Namun demikian asal usul bahasa atau sejarah bahasa tetap obscure dan studi tentang asal usul bahasa tidak sesemarak bidang-bidang kebahasaan yang lain. Mengapa? Jawabannya sederhana dan spekulatif. Sebab, karena tidak terdapat bukti yang cukup untuk menyimpulkan kapan sejatinya pertama kali bahasa digunakan oleh manusia, siapa yang memulai dan bagaimana pula memulainya.

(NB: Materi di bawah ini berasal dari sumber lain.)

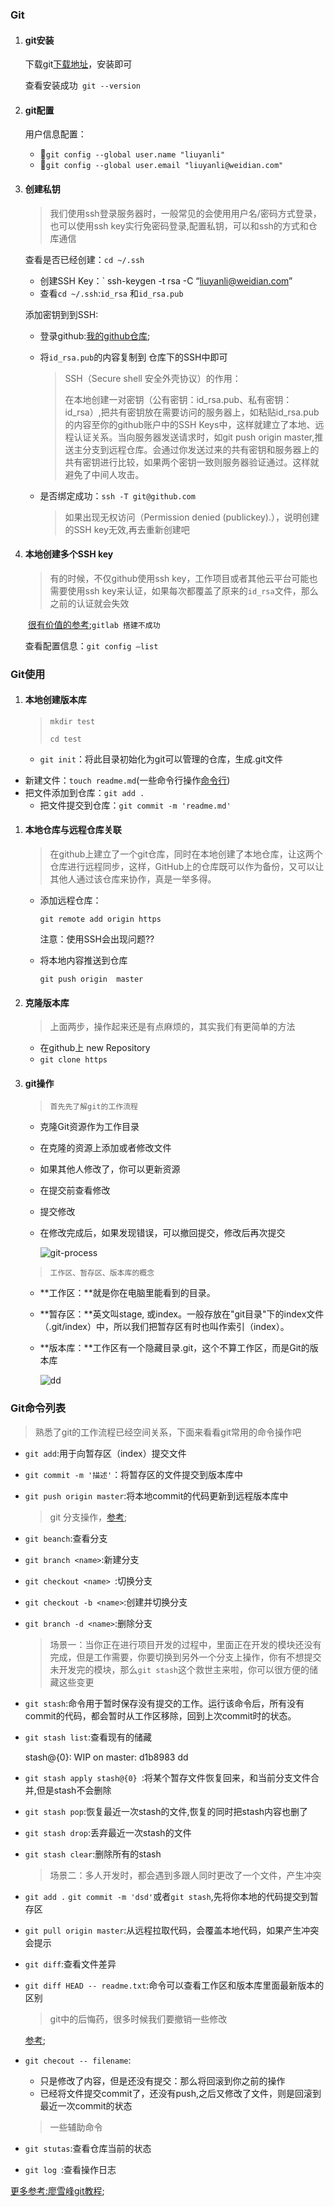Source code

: ### Git 

1. #### git安装

   下载git[下载地址](https://www.git-scm.com/download/)，安装即可

   查看安装成功` git --version`

2. #### git配置

   用户信息配置：

   - `git config --global user.name "liuyanli"`
   - `git config --global user.email "liuyanli@weidian.com"`

3. #### 创建私钥

   > 我们使用ssh登录服务器时，一般常见的会使用用户名/密码方式登录，也可以使用ssh key实行免密码登录,配置私钥，可以和ssh的方式和仓库通信

   查看是否已经创建：`cd ~/.ssh`

   - 创建SSH Key：` ssh-keygen -t rsa -C “liuyanli@weidian.com”
   - 查看`cd ~/.ssh`:`id_rsa` 和`id_rsa.pub`

   添加密钥到到SSH: 

   - 登录github:[我的github仓库](https://github.com/settings/keys);

   - 将`id_rsa.pub`的内容复制到 仓库下的SSH中即可

     > SSH（Secure shell 安全外壳协议）的作用：
     >
     > 在本地创建一对密钥（公有密钥：id_rsa.pub、私有密钥：id_rsa）,把共有密钥放在需要访问的服务器上，如粘贴id_rsa.pub的内容至你的github账户中的SSH Keys中，这样就建立了本地、远程认证关系。当向服务器发送请求时，如git push origin master,推送主分支到远程仓库。会通过你发送过来的共有密钥和服务器上的共有密钥进行比较，如果两个密钥一致则服务器验证通过。这样就避免了中间人攻击。

   - 是否绑定成功：`ssh -T git@github.com`

     > 如果出现无权访问（Permission denied (publickey).），说明创建的SSH key无效,再去重新创建吧

4. #### 本地创建多个SSH key

   > 有的时候，不仅github使用ssh key，工作项目或者其他云平台可能也需要使用ssh key来认证，如果每次都覆盖了原来的`id_rsa`文件，那么之前的认证就会失效

   ​  [很有价值的参考](http://xuyuan923.github.io/2014/11/04/github-gitlab-ssh/);`gitlab 搭建不成功`

   查看配置信息：`git config —list`


### Git使用

1. #### 本地创建版本库

   > `mkdir test`
   >
   > `cd test`

   - `git init`：将此目录初始化为git可以管理的仓库，生成.git文件


- 新建文件：`touch readme.md`(一些命令行操作[命令行](https://www.renfei.org/blog/mac-os-x-terminal-101.html))
- 把文件添加到仓库：`git add .`
   - 把文件提交到仓库：`git commit -m 'readme.md'`

1. #### 本地仓库与远程仓库关联

   > 在github上建立了一个git仓库，同时在本地创建了本地仓库，让这两个仓库进行远程同步，这样，GitHub上的仓库既可以作为备份，又可以让其他人通过该仓库来协作，真是一举多得。

   - 添加远程仓库：

     `git remote add origin https`

     注意：使用SSH会出现问题??

   - 将本地内容推送到仓库

     `git push origin  master`

2. #### 克隆版本库

   > 上面两步，操作起来还是有点麻烦的，其实我们有更简单的方法

   - 在github上 new Repository
   - `git clone https`

3. #### git操作

   > `首先先了解git的工作流程`

   - 克隆Git资源作为工作目录

   - 在克隆的资源上添加或者修改文件

   - 如果其他人修改了，你可以更新资源

   - 在提交前查看修改

   - 提交修改

   - 在修改完成后，如果发现错误，可以撤回提交，修改后再次提交

     ![git-process](git-process.png)

   > `工作区、暂存区、版本库的概念`

   - **工作区：**就是你在电脑里能看到的目录。

   - **暂存区：**英文叫stage, 或index。一般存放在"git目录"下的index文件（.git/index）中，所以我们把暂存区有时也叫作索引（index）。

   - **版本库：**工作区有一个隐藏目录.git，这个不算工作区，而是Git的版本库

     ![dd](work.jpg)

### Git命令列表

> 熟悉了git的工作流程已经空间关系，下面来看看git常用的命令操作吧

- `git add`:用于向暂存区（index）提交文件

- `git commit -m '描述'`：将暂存区的文件提交到版本库中

- `git push origin master`:将本地commit的代码更新到远程版本库中

  > git 分支操作，[参考](https://github.com/ruanyf/articles/blob/master/dev/git/commands.md);

- `git beanch`:查看分支

- `git branch <name>`:新建分支

- `git checkout <name> `:切换分支

- `git checkout -b <name>`:创建并切换分支

- `git branch -d <name>`:删除分支

  > 场景一：当你正在进行项目开发的过程中，里面正在开发的模块还没有完成，但是工作需要，你要切换到另外一个分支上操作，你有不想提交未开发完的模块，那么`git stash`这个救世主来啦，你可以很方便的储藏这些变更

- `git stash`:命令用于暂时保存没有提交的工作。运行该命令后，所有没有commit的代码，都会暂时从工作区移除，回到上次commit时的状态。

- `git stash list`:查看现有的储藏

  stash@{0}: WIP on master: d1b8983 dd

- `git stash apply stash@{0} `:将某个暂存文件恢复回来，和当前分支文件合并,但是stash不会删除

- `git stash pop`:恢复最近一次stash的文件,恢复的同时把stash内容也删了

- `git stash drop`:丢弃最近一次stash的文件

- `git stash clear`:删除所有的stash

  > 场景二：多人开发时，都会遇到多跟人同时更改了一个文件，产生冲突

- `git add .` `git commit -m 'dsd'`或者`git stash`,先将你本地的代码提交到暂存区

- `git pull origin master`:从远程拉取代码，会覆盖本地代码，如果产生冲突会提示

- `git diff`:查看文件差异

- `git diff HEAD -- readme.txt`:命令可以查看工作区和版本库里面最新版本的区别

  > git中的后悔药，很多时候我们要撤销一些修改

  [参考](https://github.com/geeeeeeeeek/git-recipes/wiki/5.2-%E4%BB%A3%E7%A0%81%E5%9B%9E%E6%BB%9A%EF%BC%9AReset%E3%80%81Checkout%E3%80%81Revert%E7%9A%84%E9%80%89%E6%8B%A9);

- `git checout -- filename`:

  - 只是修改了内容，但是还没有提交：那么将回滚到你之前的操作
  - 已经将文件提交commit了，还没有push,之后又修改了文件，则是回滚到最近一次commit的状态

  > 一些辅助命令

- `git stutas`:查看仓库当前的状态

- `git log `:查看操作日志

[更多参考:廖雪峰git教程](http://www.liaoxuefeng.com/wiki/0013739516305929606dd18361248578c67b8067c8c017b000);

Alih-alih menyimpulkan kapan bahasa pertama kali digunakan manusia, para ahli bahasa justru sepakat bahwa tidak seorang pun mengetahui secara persis kapan bahasa awal mula ada, di mana, bagaimana membuatnya dan siapa yang mengawalinya. Ungkapan yang lazim mengatakan bahwa sejarah bahasa dimulai sejak awal keberadaan manusia. Dengan demikian, sejarah bahasa berlangsung sepanjang sejarah manusia. Ada sedikit informasi dari para peneliti sejarah bahasa yang menyimpulkan bahwa bahasa muncul pertama kali kurang lebih 3000 SM. Inipun dianggap kesimpulan yang spekulatif dan tanpa bukti yang kuat.
Karena hasil studi tentang asal usul bahasa dianggap tidak pernah memuaskan, malah ada yang bersifat mitos dan main-main, maka menurut Alwasilah (1990: 1) pada 1866 Masyarakat Linguistik Perancis pernah melarang mendiskusikan asal usul bahasa karena hasilnya tidak pernah jelas dan hanya buang-buang waktu saja. Perhatian dan waktu lebih baik dipusatkan untuk mengkaji bidang-bidang lain yang hasilnya jelas dan tidak spekulatif, seperti bidang kedokteran, biologi, fisika, astronomi dan sebagainya.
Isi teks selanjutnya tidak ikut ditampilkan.